#### Exercise data ####

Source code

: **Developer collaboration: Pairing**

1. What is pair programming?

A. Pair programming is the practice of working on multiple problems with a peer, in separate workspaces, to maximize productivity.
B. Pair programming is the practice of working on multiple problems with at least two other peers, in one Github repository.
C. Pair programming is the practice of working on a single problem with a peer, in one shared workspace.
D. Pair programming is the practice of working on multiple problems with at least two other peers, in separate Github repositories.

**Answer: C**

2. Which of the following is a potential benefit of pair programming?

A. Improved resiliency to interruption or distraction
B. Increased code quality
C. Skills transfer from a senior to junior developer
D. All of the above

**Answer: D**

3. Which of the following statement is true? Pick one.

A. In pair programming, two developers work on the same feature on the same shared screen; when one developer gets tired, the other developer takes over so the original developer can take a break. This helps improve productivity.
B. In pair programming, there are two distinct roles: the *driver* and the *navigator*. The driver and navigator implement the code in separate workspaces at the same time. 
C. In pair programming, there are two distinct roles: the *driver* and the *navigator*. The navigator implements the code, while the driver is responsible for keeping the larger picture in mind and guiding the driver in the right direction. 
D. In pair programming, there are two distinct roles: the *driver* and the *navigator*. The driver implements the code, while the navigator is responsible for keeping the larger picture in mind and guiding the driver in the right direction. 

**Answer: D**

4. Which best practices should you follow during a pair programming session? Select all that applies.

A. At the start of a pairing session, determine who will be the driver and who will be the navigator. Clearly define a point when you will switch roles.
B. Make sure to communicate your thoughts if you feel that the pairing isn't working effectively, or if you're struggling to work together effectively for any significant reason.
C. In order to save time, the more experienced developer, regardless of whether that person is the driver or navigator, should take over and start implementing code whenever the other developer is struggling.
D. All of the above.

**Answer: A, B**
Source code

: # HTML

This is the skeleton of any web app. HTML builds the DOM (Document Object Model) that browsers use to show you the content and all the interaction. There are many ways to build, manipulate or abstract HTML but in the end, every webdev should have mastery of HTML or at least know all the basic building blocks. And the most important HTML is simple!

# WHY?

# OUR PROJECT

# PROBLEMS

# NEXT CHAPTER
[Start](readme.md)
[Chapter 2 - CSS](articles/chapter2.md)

####

#### Task requirements
Your answer must be a single number: the count of lines in the records that hold the word "peers".

#### Expected answer
2